1TB freeze dried shallots (Penzey’s) – ground in mortar and pestle
1TB Italian Seasoning – add to the shallots and grind finely
1tsp Penzey’s seasoned salt -4S
2tsp granulated garlic
Cook and serve
Coat the roast with the spice blend and seal in a vacuum bag
Cook sous vide at 136F for 8 hours. Some recipes call for 24-36 hours
Remove from the bag reserving the juice and pat dry
Sear directly over charcoal with cherry wood chunks. This will give a nice crust in 60-90 seconds per side.

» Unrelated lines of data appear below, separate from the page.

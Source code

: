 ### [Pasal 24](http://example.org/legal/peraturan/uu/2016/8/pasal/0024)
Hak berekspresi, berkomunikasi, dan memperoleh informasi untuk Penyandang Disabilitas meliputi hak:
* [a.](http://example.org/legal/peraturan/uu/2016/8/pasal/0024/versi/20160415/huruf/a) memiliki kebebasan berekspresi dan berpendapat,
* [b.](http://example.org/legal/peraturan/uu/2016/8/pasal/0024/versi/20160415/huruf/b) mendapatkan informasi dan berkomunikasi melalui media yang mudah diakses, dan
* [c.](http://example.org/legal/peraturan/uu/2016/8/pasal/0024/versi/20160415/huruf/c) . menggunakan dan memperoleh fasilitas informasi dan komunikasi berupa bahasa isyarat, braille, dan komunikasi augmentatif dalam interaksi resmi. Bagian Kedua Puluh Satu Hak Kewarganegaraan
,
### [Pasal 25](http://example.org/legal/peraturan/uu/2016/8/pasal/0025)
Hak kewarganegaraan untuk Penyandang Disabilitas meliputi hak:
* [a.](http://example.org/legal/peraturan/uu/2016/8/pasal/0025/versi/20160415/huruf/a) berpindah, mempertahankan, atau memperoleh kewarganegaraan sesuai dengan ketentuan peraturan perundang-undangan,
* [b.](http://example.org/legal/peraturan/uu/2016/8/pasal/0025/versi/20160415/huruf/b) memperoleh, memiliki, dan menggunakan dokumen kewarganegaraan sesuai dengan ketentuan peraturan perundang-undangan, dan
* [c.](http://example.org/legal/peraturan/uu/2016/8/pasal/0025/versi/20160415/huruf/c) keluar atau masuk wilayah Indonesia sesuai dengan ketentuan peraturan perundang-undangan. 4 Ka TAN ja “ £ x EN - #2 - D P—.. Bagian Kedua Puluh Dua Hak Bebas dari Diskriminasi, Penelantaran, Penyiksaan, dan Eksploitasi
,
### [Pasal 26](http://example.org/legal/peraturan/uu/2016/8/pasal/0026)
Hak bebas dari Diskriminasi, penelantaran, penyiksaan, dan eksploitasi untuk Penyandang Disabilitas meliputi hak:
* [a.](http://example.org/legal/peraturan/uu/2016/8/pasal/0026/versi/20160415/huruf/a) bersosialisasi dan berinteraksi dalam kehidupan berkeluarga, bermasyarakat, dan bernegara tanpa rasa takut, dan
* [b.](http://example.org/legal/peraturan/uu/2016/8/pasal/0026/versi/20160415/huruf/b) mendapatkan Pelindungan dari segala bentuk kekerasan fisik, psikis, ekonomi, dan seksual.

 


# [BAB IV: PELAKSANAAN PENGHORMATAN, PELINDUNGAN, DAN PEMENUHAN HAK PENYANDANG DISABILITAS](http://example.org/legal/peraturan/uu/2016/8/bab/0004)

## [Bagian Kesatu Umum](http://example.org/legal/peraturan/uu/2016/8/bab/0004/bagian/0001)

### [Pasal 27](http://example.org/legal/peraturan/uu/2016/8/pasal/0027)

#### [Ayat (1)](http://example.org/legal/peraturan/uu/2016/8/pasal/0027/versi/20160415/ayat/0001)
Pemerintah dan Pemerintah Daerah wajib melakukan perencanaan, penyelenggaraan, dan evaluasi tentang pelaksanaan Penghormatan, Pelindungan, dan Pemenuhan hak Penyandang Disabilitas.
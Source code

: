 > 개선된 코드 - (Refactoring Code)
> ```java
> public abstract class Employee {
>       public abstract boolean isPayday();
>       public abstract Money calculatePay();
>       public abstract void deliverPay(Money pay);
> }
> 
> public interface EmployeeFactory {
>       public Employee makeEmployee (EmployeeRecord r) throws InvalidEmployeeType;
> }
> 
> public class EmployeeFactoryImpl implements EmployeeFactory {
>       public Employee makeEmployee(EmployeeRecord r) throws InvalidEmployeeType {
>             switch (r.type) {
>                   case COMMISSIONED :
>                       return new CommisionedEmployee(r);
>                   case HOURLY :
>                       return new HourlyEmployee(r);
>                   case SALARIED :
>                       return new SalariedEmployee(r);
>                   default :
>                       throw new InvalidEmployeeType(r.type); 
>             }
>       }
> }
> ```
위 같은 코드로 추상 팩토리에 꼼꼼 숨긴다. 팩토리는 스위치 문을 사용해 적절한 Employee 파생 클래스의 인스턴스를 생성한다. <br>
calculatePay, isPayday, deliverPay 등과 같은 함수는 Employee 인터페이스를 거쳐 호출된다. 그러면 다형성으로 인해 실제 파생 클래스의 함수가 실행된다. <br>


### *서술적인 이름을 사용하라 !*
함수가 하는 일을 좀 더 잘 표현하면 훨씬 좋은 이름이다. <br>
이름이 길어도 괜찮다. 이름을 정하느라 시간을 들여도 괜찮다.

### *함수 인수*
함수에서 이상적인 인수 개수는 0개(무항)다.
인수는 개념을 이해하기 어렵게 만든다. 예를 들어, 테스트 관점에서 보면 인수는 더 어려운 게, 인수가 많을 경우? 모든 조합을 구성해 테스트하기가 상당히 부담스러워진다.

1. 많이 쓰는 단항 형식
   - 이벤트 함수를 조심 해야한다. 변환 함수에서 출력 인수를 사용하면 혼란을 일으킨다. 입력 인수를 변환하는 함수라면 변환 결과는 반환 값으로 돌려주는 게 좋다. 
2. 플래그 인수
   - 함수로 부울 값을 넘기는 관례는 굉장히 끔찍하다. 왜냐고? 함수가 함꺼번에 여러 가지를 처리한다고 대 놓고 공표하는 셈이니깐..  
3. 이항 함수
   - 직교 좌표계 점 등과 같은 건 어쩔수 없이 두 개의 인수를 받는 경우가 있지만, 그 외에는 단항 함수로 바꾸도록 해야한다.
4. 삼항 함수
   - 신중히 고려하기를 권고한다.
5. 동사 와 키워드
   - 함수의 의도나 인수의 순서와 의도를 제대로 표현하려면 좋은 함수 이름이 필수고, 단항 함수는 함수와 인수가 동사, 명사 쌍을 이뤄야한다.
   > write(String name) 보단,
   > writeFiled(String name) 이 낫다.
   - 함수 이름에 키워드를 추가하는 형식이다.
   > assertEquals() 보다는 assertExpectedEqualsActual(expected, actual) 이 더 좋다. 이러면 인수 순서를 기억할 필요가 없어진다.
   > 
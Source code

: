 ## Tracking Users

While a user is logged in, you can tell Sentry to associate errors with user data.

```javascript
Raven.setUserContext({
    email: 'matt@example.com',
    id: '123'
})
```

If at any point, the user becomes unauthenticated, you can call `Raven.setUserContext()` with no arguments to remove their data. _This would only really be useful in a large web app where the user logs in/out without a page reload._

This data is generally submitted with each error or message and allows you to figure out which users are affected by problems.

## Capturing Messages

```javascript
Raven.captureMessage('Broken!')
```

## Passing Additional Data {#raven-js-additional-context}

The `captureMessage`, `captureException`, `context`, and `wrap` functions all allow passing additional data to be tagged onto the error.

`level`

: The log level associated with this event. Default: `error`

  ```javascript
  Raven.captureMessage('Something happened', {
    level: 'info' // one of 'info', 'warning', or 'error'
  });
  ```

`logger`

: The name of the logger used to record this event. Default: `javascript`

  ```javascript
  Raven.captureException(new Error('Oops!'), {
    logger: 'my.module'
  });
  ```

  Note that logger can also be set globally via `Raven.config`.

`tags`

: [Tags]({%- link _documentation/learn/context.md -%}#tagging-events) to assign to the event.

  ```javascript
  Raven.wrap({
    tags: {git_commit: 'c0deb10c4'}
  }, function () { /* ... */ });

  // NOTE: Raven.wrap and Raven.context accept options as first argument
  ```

Brown all of the sides and the flat end . The browning adds a nice flavor component especially with the seasoning blend used.
Set aside to cool . I placed ours in the freezer for 30 min
Slice thinly. I set the meat slicer to 1.25. The rare meat stays together in nice thin slices and does not crumble as it might with a longer cooking time.
Serve on hard rolls with fried onions and cheese. Teal likes Muenster. I prefer blue or Montamore with a good mustard. this is time to break out one of the exotic ones
Store the rest of the meat in a closed container. Add the reserved juice and pack down. This will minimize the oxygen exposure preserving the flavor for 10 days or until gone.
Teal says this is her favorite sous vide recipe so far.